Together, this diverse assembly embodied the event’s deepest aspiration — that peace is not the concern of any one nation, tradition, or generation, but a universal human longing that transcends all boundaries and calls all people into its service.
The Global Reach of a Local Tradition
The Fifth World Peace Prayer Event represented, in many ways, the fulfillment of a vision that has been present in Amala Center Nepal’s work from the very beginning — the vision that the prayers and practices cultivated within this community in Nepal are not meant only for Nepal, but are offerings to the entire world.
By formalizing its first international collaboration, the organization took a decisive step toward realizing that vision. The event’s global reach — extended through the Zero Point Meditation partnership to practitioners and peace-seekers across the United States and beyond — meant that the circle of intention surrounding this gathering was wider than it had ever been. More hearts. More minds. More prayers. More light directed toward the healing of a world in need.

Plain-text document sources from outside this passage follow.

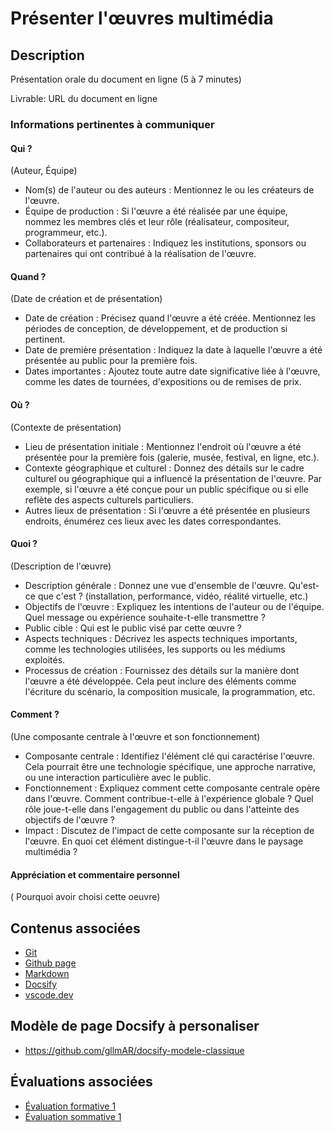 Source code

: # Présenter l'œuvres multimédia

## Description

Présentation orale du document en ligne (5 à 7 minutes)

Livrable: URL du document en ligne 


### Informations pertinentes à communiquer

#### Qui ?

(Auteur, Équipe)

* Nom(s) de l'auteur ou des auteurs : Mentionnez le ou les créateurs de l'œuvre.
* Équipe de production : Si l'œuvre a été réalisée par une équipe, nommez les membres clés et leur rôle (réalisateur, compositeur, programmeur, etc.).
* Collaborateurs et partenaires : Indiquez les institutions, sponsors ou partenaires qui ont contribué à la réalisation de l'œuvre.

#### Quand ?

(Date de création et de présentation)

* Date de création : Précisez quand l'œuvre a été créée. Mentionnez les périodes de conception, de développement, et de production si pertinent.
* Date de première présentation : Indiquez la date à laquelle l'œuvre a été présentée au public pour la première fois.
* Dates importantes : Ajoutez toute autre date significative liée à l'œuvre, comme les dates de tournées, d'expositions ou de remises de prix.

#### Où ?

(Contexte de présentation)

* Lieu de présentation initiale : Mentionnez l'endroit où l'œuvre a été présentée pour la première fois (galerie, musée, festival, en ligne, etc.).
* Contexte géographique et culturel : Donnez des détails sur le cadre culturel ou géographique qui a influencé la présentation de l'œuvre. Par exemple, si l'œuvre a été conçue pour un public spécifique ou si elle reflète des aspects culturels particuliers.
* Autres lieux de présentation : Si l'œuvre a été présentée en plusieurs endroits, énumérez ces lieux avec les dates correspondantes.

#### Quoi ?

(Description de l'œuvre)

* Description générale : Donnez une vue d'ensemble de l'œuvre. Qu'est-ce que c'est ? (installation, performance, vidéo, réalité virtuelle, etc.)
* Objectifs de l'œuvre : Expliquez les intentions de l'auteur ou de l'équipe. Quel message ou expérience souhaite-t-elle transmettre ?
* Public cible : Qui est le public visé par cette œuvre ?
* Aspects techniques : Décrivez les aspects techniques importants, comme les technologies utilisées, les supports ou les médiums exploités.
* Processus de création : Fournissez des détails sur la manière dont l'œuvre a été développée. Cela peut inclure des éléments comme l'écriture du scénario, la composition musicale, la programmation, etc.

#### Comment ?

(Une composante centrale à l'œuvre et son fonctionnement)

* Composante centrale : Identifiez l'élément clé qui caractérise l'œuvre. Cela pourrait être une technologie spécifique, une approche narrative, ou une interaction particulière avec le public.
* Fonctionnement : Expliquez comment cette composante centrale opère dans l'œuvre. Comment contribue-t-elle à l'expérience globale ? Quel rôle joue-t-elle dans l'engagement du public ou dans l'atteinte des objectifs de l'œuvre ?
* Impact : Discutez de l'impact de cette composante sur la réception de l'œuvre. En quoi cet élément distingue-t-il l'œuvre dans le paysage multimédia ?

#### Appréciation et commentaire personnel 

( Pourquoi avoir choisi cette oeuvre) 

## Contenus associées

* [Git](/contenus/1_presentation/git/)
* [Github page](/contenus/1_presentation/github/pages/)
* [Markdown](/contenus/1_presentation/markdown/)
* [Docsify](/contenus/1_presentation/docsify/)
* [vscode.dev](/contenus/1_presentation/vscodeDev/)

## Modèle de page Docsify à personaliser

* https://github.com/gllmAR/docsify-modele-classique

## Évaluations associées

* [Évaluation formative 1](/evaluations/?id=ef-1)
* [Évaluation sommative 1](/evaluations/?id=es-1)

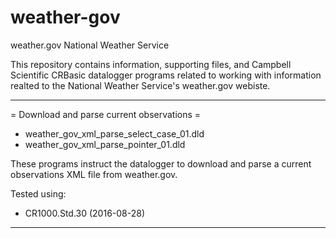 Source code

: # weather-gov
weather.gov National Weather Service

This repository contains information, supporting files, and Campbell Scientific CRBasic datalogger programs related to working with information realted to the National Weather Service's weather.gov webiste.

----
= Download and parse current observations =
+ weather_gov_xml_parse_select_case_01.dld
+ weather_gov_xml_parse_pointer_01.dld

These programs instruct the datalogger to download and parse a current observations XML file from weather.gov.

Tested using: 
  * CR1000.Std.30 (2016-08-28)
----
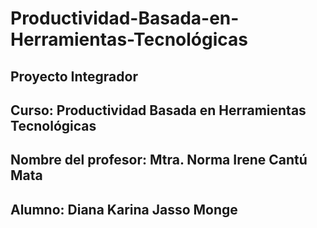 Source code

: # Productividad-Basada-en-Herramientas-Tecnológicas
## Proyecto Integrador

## Curso: **Productividad Basada en Herramientas Tecnológicas**

## Nombre del profesor: **Mtra. Norma Irene Cantú Mata**

## Alumno: **Diana Karina Jasso Monge**


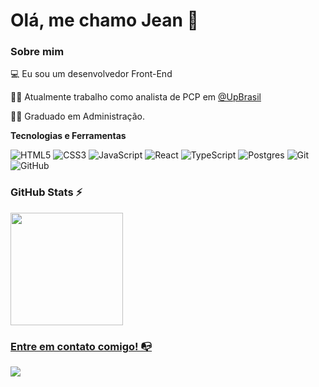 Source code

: # Olá, me chamo Jean 👋

### Sobre mim

💻 Eu sou um desenvolvedor Front-End


👩‍💻 Atualmente trabalho como analista de PCP em [@UpBrasil](https://www.linkedin.com/company/up-brasil)

👨‍🎓  Graduado em Administração.

**Tecnologias e Ferramentas**


![HTML5](https://img.shields.io/badge/html5-%23E34F26.svg?style=for-the-badge&logo=html5&logoColor=white)
![CSS3](https://img.shields.io/badge/css3-%231572B6.svg?style=for-the-badge&logo=css3&logoColor=white)
![JavaScript](https://img.shields.io/badge/javascript-%23323330.svg?style=for-the-badge&logo=javascript&logoColor=%23F7DF1E)
![React](https://img.shields.io/badge/react-%2320232a.svg?style=for-the-badge&logo=react&logoColor=%2361DAFB)
![TypeScript](https://img.shields.io/badge/typescript-%23007ACC.svg?style=for-the-badge&logo=typescript&logoColor=white)
![Postgres](https://img.shields.io/badge/postgres-%23316192.svg?style=for-the-badge&logo=postgresql&logoColor=white)
![Git](https://img.shields.io/badge/git-%23F05033.svg?style=for-the-badge&logo=git&logoColor=white)
![GitHub](https://img.shields.io/badge/github-%23121011.svg?style=for-the-badge&logo=github&logoColor=white)



<!--
Substitua o usuário lbguilherme pelo seu usuário no GitHub.
-->

### GitHub Stats ⚡
<div>
<a href="https://github.com/jeanlr">
<img height="180em" src="https://github-readme-stats.vercel.app/api/top-langs/?username=jeanlr&layout=compact&langs_count=7&theme=dracula"/>
</div>

### Entre em contato comigo! 📭
<div>
<a href="https://www.linkedin.com/in/jeanlimarodovalho" target="_blank"><img src="https://img.shields.io/badge/-LinkedIn-%230077B5?style=for-the-badge&logo=linkedin&logoColor=white" target="_blank"></a>   
</div>



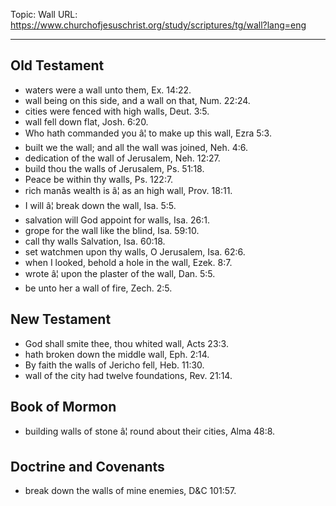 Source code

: Topic: Wall
URL: https://www.churchofjesuschrist.org/study/scriptures/tg/wall?lang=eng

---

## Old Testament

- waters were a wall unto them, Ex. 14:22.
- wall being on this side, and a wall on that, Num. 22:24.
- cities were fenced with high walls, Deut. 3:5.
- wall fell down flat, Josh. 6:20.
- Who hath commanded you â¦ to make up this wall, Ezra 5:3.
- built we the wall; and all the wall was joined, Neh. 4:6.
- dedication of the wall of Jerusalem, Neh. 12:27.
- build thou the walls of Jerusalem, Ps. 51:18.
- Peace be within thy walls, Ps. 122:7.
- rich manâs wealth is â¦ as an high wall, Prov. 18:11.
- I will â¦ break down the wall, Isa. 5:5.
- salvation will God appoint for walls, Isa. 26:1.
- grope for the wall like the blind, Isa. 59:10.
- call thy walls Salvation, Isa. 60:18.
- set watchmen upon thy walls, O Jerusalem, Isa. 62:6.
- when I looked, behold a hole in the wall, Ezek. 8:7.
- wrote â¦ upon the plaster of the wall, Dan. 5:5.
- be unto her a wall of fire, Zech. 2:5.

## New Testament

- God shall smite thee, thou whited wall, Acts 23:3.
- hath broken down the middle wall, Eph. 2:14.
- By faith the walls of Jericho fell, Heb. 11:30.
- wall of the city had twelve foundations, Rev. 21:14.

## Book of Mormon

- building walls of stone â¦ round about their cities, Alma 48:8.

## Doctrine and Covenants

- break down the walls of mine enemies, D&C 101:57.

And yet, for all its new international dimension, the Fifth World Peace Prayer Event remained unmistakably rooted in the values, relationships, and community that have made it what it is. The monks still chanted. The stupa still presided. The prayers still rose. The dedication of merit still flowed outward to all beings. The local community, represented faithfully by Bhuval Dada Youth Club, was still at the heart of everything.

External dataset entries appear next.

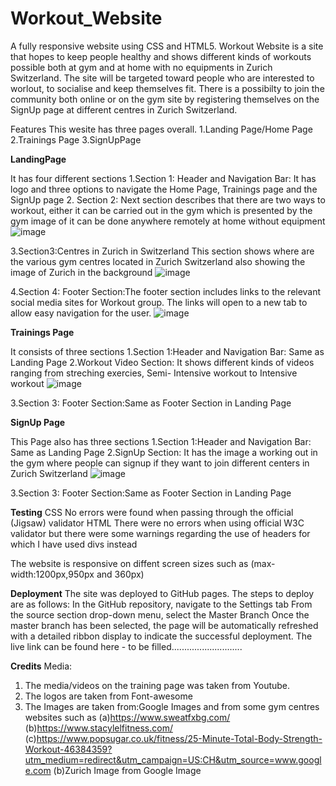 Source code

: # Workout_Website
A fully responsive website using CSS and HTML5.
Workout Website is a site that hopes to keep people healthy and shows different kinds of workouts possible both at gym and at home with no equipments in Zurich Switzerland. The site will be targeted toward people who are interested to worlout, to socialise and keep themselves fit. There is a possibilty to join the community both online or on the gym site by registering themselves on the SignUp page at different centres in Zurich Switzerland.

Features
This wesite has three pages overall. 
1.Landing Page/Home Page
2.Trainings Page
3.SignUpPage

**LandingPage**

It has four different sections
1.Section 1: Header and Navigation Bar: It has logo and three options to navigate the Home Page, Trainings page and the SignUp page
2. Section 2: Next section describes that there are two ways to workout, either it can be carried out in the gym which is presented by the gym image of it can be done anywhere remotely at home without equipment
![image](https://user-images.githubusercontent.com/63474017/174799353-488adddd-2c0b-4d7e-be18-23f254d652d4.png)

3.Section3:Centres in Zurich in Switzerland
This section shows where are the various gym centres located in Zurich Switzerland also showing the image of Zurich in the background
![image](https://user-images.githubusercontent.com/63474017/174799827-66a3e00d-1302-494c-ba50-5380c6889290.png)

4.Section 4: Footer Section:The footer section includes links to the relevant social media sites for Workout group. The links will open to a new tab to allow easy navigation for the user.
![image](https://user-images.githubusercontent.com/63474017/174800114-3a2ff41e-3f4c-4bd9-b471-a68101ca5075.png)


**Trainings Page**

It consists of three sections
1.Section 1:Header and Navigation Bar: Same as Landing Page
2.Workout Video Section: It shows different kinds of videos ranging from streching exercies, Semi- Intensive workout to Intensive workout
![image](https://user-images.githubusercontent.com/63474017/174803372-4c270455-582c-402f-9943-e77024710610.png)

3.Section 3: Footer Section:Same as Footer Section in Landing Page


**SignUp Page**

This Page also has three sections
1.Section 1:Header and Navigation Bar: Same as Landing Page
2.SignUp Section: It has the image a working out in the gym where people can signup if they want to join different centers in Zurich Switzerland
![image](https://user-images.githubusercontent.com/63474017/174803874-d4543f87-1238-4109-9418-def7c5a58ff8.png)

3.Section 3: Footer Section:Same as Footer Section in Landing Page



**Testing**
CSS
No errors were found when passing through the official (Jigsaw) validator
HTML
There were no errors when using official W3C validator but there were some warnings regarding the use of headers for which I have used divs instead

The website is responsive on diffent screen sizes such as (max-width:1200px,950px and 360px)



**Deployment**
The site was deployed to GitHub pages. The steps to deploy are as follows:
In the GitHub repository, navigate to the Settings tab
From the source section drop-down menu, select the Master Branch
Once the master branch has been selected, the page will be automatically refreshed with a detailed ribbon display to indicate the successful deployment.
The live link can be found here - to be filled............................

**Credits**
Media:
1. The media/videos on the training page was taken from Youtube.
2. The logos are taken from Font-awesome
3. The Images are taken from:Google Images and from some gym centres websites such as 
(a)https://www.sweatfxbg.com/
(b)https://www.stacylelfitness.com/
(c)https://www.popsugar.co.uk/fitness/25-Minute-Total-Body-Strength-Workout-46384359?utm_medium=redirect&utm_campaign=US:CH&utm_source=www.google.com
(b)Zurich Image from Google Image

This balance — between the local and the global, between the ancient and the contemporary, between the deeply rooted and the far-reaching — is perhaps the most beautiful thing about the Fifth World Peace Prayer Event. It showed that a tradition can grow without losing itself. That a community can open to the world without abandoning its home. That peace, in the end, is both the most intimate and the most universal of human aspirations.
Looking Ahead — A Global Movement Takes Shape
As the Fifth World Peace Prayer Event drew to its close and participants carried its blessings into the world, Amala Center Nepal stood at a genuinely new threshold. Five years of dedicated practice had built something real — a tradition with depth, a community with trust, and now, for the first time, an international network with reach.
The partnerships forged and strengthened through this fifth gathering — with Zero Point Meditation, with Bhuval Dada Youth Club, with the wider community of practitioners and peace-seekers who participated near and far — are the seeds of what may, in the years ahead, grow into something even larger and more impactful than what has already been achieved.
Amala Center Nepal looks forward to the sixth gathering, and the seventh, and all those that will follow — each one deeper, wider, and more powerful than the last. Each one a renewed commitment to the belief that prayer matters, that peace is possible, and that when human beings gather in sincere devotion to the healing of the world, the world — slowly, quietly, but really — heals.